───── RECORDED INFORMATION ─────
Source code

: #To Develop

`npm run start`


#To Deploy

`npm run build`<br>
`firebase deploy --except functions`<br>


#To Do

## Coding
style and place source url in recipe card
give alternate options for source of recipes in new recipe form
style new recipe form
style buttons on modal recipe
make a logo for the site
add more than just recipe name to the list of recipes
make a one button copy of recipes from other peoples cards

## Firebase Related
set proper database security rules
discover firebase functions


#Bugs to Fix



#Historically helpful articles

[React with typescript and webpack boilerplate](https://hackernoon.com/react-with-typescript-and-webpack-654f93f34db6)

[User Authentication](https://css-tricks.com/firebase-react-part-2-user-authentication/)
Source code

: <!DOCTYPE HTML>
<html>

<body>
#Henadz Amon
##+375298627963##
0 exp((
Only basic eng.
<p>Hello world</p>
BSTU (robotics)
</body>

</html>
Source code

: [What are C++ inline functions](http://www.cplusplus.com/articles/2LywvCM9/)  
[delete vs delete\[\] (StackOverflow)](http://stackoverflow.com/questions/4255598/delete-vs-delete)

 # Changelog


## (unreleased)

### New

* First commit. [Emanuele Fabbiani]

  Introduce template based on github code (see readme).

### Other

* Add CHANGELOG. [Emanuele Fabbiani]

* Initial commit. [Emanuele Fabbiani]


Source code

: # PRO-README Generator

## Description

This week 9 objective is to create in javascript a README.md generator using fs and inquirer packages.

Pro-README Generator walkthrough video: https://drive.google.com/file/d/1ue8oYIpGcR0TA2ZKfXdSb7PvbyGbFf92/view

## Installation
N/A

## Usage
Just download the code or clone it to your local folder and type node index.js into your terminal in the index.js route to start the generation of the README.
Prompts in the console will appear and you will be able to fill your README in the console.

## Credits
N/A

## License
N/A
─────
Reproduce exactly the line that contains "## Installation" together with each line after it to the end of the entries; include no other lines.

## OUTPUT
## Installation
N/A

## Usage
Just download the code or clone it to your local folder and type node index.js into your terminal in the index.js route to start the generation of the README.
Prompts in the console will appear and you will be able to fill your README in the console.

## Credits
N/A

## License
N/A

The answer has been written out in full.